Published at: 2026-07-08 22:00 Last updated: 2026-07-09 03:23
#algorithm #AI #Machine Learning

Abstract

Recent LLM agents tackle increasingly long-horizon, open-ended tasks, and external skills, reusable procedural knowledge supplied to the agent, further extend this capability. However, a fixed, hand-authored skill is rarely optimal, and cannot adapt to the diversity of tasks an agent encounters. Self-improving agents address this by rewriting their own skill files from execution traces, yielding meaningful gains on challenging benchmarks. Yet such self-evolution remains non-recursive: it improves only the task skill (what the agent does) while the improvement procedure (how it improves) is authored once and held fixed.

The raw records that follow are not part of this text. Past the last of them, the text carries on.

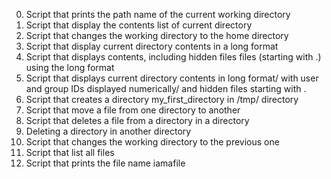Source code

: 0. Script that prints the path name of the current working directory
1. Script that display the contents list of current directory
2. Script that changes the working directory to the home directory
3. Script that display current directory contents in a long format
4. Script that displays contents, including hidden files files (starting with .) using the long format
5. Script that displays current directory contents in long format/ with user and group IDs displayed numerically/ and hidden files starting with .
6. Script that creates a directory my_first_directory in /tmp/ directory
7. Script that move a file from one directory to another
8. Script that deletes a file from a directory in a directory
9. Deleting a directory in another directory
10. Script that changes the working directory to the previous one
11. Script that list all files
12. Script that prints the file name iamafile
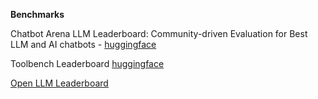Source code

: **Benchmarks**

Chatbot Arena LLM Leaderboard: Community-driven Evaluation for Best LLM and AI chatbots - [huggingface](https://huggingface.co/spaces/lmarena-ai/chatbot-arena-leaderboard)

Toolbench Leaderboard [huggingface](https://huggingface.co/spaces/qiantong-xu/toolbench-leaderboard)

[Open LLM Leaderboard](https://huggingface.co/spaces/open-llm-leaderboard/open_llm_leaderboard#/)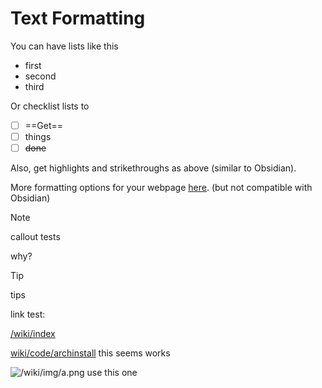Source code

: # Text Formatting 

You can have lists like this

- first
- second
- third

Or checklist lists to

- [ ] ==Get==
- [ ] things
- [ ] ~~done~~

Also, get highlights and strikethroughs as above (similar to Obsidian).


More formatting options for your webpage [here](https://squidfunk.github.io/mkdocs-material/reference/formatting/#highlighting-changes). (but not compatible with Obsidian)

> [!note]
> callout tests

why?

> [!tip]
> tips

link test:

[/wiki/index](/wiki/index)

[wiki/code/archinstall](wiki/code/archinstall.md) this seems works

![/wiki/img/a.png](/wiki/img/a.png) use this one
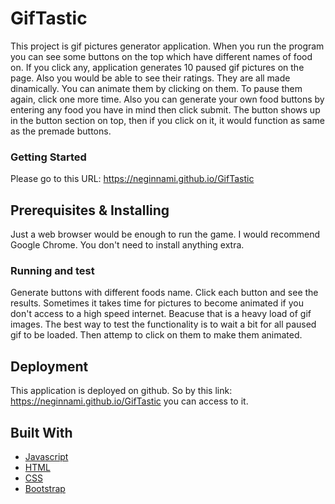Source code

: # GifTastic

This project is gif pictures generator application. When you run the program you can see some buttons on the top which have different names of food on. If you click any, application generates 10 paused gif pictures on the page. Also you would be able to see their ratings. They are all made dinamically. You can animate them by clicking on them. To pause them again, click one more time. 
Also you can generate your own food buttons by entering any food you have in mind then click submit. The button shows up in the button section on top, then if you click on it, it would function as same as the premade buttons.  

### Getting Started 

Please go to this URL: https://neginnami.github.io/GifTastic

## Prerequisites & Installing

Just a web browser would be enough to run the game. I would recommend Google Chrome. You don't need to install anything extra.
 
### Running and test

Generate buttons with different foods name. Click each button and see the results. Sometimes it takes time for pictures to become animated if you don't access to a high speed internet. Beacuse that is a heavy load of gif images. The best way to test the functionality is to wait a bit for all paused gif to be loaded. Then attemp to click on them to make them animated.   


## Deployment

This application is deployed on github. So by this link: https://neginnami.github.io/GifTastic you can access to it.

## Built With

* [Javascript](https://www.javascript.com/)
* [HTML](https://en.wikipedia.org/wiki/HTML)
* [CSS](https://en.wikipedia.org/wiki/Cascading_Style_Sheets)
* [Bootstrap](http://getbootstrap.com/)


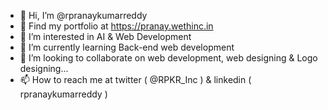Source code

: - 👋 Hi, I’m @rpranaykumarreddy
- 🚀 Find my portfolio at https://pranay.wethinc.in 
- 👀 I’m interested in AI & Web Development 
- 🌱 I’m currently learning Back-end web development
- 💞️ I’m looking to collaborate on web development, web designing & Logo designing...
- 📫 How to reach me at twitter ( @RPKR_Inc ) & linkedin ( rpranaykumarreddy )

<!---
rpranaykumarreddy/rpranaykumarreddy is a ✨ special ✨ repository because its `README.md` (this file) appears on your GitHub profile.
You can click the Preview link to take a look at your changes.
--->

We introduce MetaSkill-Evolve, a two-timescale framework that makes agentic skill improvement recursive: every branch carries both a task skill $s$ and a branch-local meta-skill $m=(\psi,\sigma,\alpha,\pi,\varepsilon)$ whose five components parameterise the Analyzer, Retriever, Allocator, Proposer, and Evolver agents of the improvement pipeline. Task skills evolve on a fast loop while the meta-skill evolves on a slower one under the same pipeline applied to itself, with no additional model or objective. With all five pipeline agents sharing a single frozen backbone, MetaSkill-Evolve outperforms no-skill, static-skill, and single-level evolution baselines on three agentic benchmarks (OfficeQA, SealQA, ALFWorld), improving held-out test accuracy over the raw backbone by +23.54, +16.09, and +1.92 points respectively.

Blogger's Review: The introduction of MetaSkill-Evolve offers a fresh perspective on self-improvement for LLM agents, effectively enhancing adaptability and performance through a recursive mechanism. This dual-timescale evolution framework significantly boosts agent performance in complex tasks, warranting further exploration and application in future research.